Tribunal arbitral para lesados da PT
Mas tendo em conta que aqueles pedidos podem “demorar algum tempo a operacionalizar”, os lesados da PT pedem a criação imediata de um tribunal arbitral ad hoc para apreciação do litígio que os opõe a um conjunto alargado de bancos a operar no mercado nacionais. Em causa estão cerca de 700 investidores particulares que alegam ter sido “vítimas de uma actuação irresponsável por parte do sistema financeiro português, através das suas entidades bancárias, que lhes venderam produtos financeiros complexos com elevado grau de risco associado, sem transmitir informação suficiente para a tomada de uma decisão esclarecida”.
Nuno da Silva Vieira, jurista que apoiou a ALOPE no lançamento da petição, disse ao PÚBLICO que “a admissão da petição é um momento especial para os investidores que foram vítimas – directa e indirectamente – do colapso da Portugal Telecom”.

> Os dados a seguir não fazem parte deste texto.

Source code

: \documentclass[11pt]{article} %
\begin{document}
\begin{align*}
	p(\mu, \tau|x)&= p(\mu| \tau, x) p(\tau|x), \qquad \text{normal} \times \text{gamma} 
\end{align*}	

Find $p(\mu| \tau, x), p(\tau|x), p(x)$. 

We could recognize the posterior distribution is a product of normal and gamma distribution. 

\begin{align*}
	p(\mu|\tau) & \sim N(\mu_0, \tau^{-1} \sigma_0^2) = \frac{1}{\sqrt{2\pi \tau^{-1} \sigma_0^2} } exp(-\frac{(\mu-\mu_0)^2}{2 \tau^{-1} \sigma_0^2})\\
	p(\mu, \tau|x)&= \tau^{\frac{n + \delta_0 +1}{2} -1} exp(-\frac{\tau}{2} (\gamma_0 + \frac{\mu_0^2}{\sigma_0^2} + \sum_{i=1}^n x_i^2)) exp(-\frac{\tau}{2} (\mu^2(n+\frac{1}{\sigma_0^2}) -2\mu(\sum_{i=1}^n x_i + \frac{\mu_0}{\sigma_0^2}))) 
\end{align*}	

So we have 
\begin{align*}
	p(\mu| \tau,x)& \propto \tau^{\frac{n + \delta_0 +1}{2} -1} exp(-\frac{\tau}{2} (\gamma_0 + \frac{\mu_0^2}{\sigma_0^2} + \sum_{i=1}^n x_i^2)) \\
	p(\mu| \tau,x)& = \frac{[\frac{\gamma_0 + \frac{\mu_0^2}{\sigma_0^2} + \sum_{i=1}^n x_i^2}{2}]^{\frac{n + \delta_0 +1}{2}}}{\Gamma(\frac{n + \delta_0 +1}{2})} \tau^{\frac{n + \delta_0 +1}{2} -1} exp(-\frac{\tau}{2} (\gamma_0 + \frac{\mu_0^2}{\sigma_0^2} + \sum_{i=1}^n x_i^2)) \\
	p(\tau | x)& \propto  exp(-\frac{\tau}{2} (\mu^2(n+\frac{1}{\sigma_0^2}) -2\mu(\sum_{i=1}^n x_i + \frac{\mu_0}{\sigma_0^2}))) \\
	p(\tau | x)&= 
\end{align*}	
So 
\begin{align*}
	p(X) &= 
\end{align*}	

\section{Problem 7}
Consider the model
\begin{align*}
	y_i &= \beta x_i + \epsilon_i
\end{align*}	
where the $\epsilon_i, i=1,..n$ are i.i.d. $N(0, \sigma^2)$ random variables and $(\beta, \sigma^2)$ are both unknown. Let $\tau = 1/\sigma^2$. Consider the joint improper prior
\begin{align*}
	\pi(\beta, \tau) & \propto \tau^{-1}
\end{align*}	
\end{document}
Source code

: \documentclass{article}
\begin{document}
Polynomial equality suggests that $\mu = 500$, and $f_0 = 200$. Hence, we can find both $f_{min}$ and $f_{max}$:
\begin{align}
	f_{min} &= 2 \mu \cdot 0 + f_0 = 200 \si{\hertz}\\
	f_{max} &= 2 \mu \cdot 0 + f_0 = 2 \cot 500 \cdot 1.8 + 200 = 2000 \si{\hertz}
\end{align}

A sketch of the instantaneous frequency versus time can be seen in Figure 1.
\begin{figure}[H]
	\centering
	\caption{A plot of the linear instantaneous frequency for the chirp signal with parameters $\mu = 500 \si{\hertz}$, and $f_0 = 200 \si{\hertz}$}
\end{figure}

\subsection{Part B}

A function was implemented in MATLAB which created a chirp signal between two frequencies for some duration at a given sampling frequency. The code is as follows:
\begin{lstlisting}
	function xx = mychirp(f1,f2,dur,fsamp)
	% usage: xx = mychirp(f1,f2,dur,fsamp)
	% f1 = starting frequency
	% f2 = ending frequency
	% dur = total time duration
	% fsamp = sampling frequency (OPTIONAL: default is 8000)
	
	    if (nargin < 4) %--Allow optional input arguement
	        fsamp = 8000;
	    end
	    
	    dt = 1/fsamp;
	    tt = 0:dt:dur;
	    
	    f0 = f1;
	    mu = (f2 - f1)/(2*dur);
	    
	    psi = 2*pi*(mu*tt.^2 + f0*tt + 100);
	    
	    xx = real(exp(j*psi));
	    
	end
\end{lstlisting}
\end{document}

O sócio da sociedade Antas da Cunha ECIJA, que conhece de perto outros casos de lesados em aplicações financeiras, destaca que a petição “luta pela mediação obrigatória e por um contrabalançar de pesos, no sentido do equilíbrio entre investidores e intermediários financeiros”. Lembrando que “as que pessoas não compreendem como funciona o sistema financeiro e muitas vezes derrapam nas suas armadilhas”, e que, “por culpa de tribunais pouco especializados, incapazes de se socorrerem da equidade, e de uma mediação voluntária, com vantagem para o prevaricador que acaba por não querer participar, o cidadão fica abandonado e sem a sua propriedade”.
O jurista destaca ainda a importância da defesa da propriedade: “Cidadãos bem formados vão usar o seu dinheiro de forma activa na economia, mas apenas o farão se reconhecerem que a sua propriedade está salvaguardada”, destaca.
No âmbito da admissão da petição, será ouvida ALOPE, e deverá ser promovida a audição de algumas entidades, nomeadamente o Ministério das Finanças, a CMVM, o Banco de Portugal e a Ordem dos Advogados.
Notícia corrigida na identificação de um dos bancos nacionais onde ocorreram perdas para clientes particulares. Trata-se do antigo BPN, e não do grupo francês BNP, como por lapso se referia na versão inicial.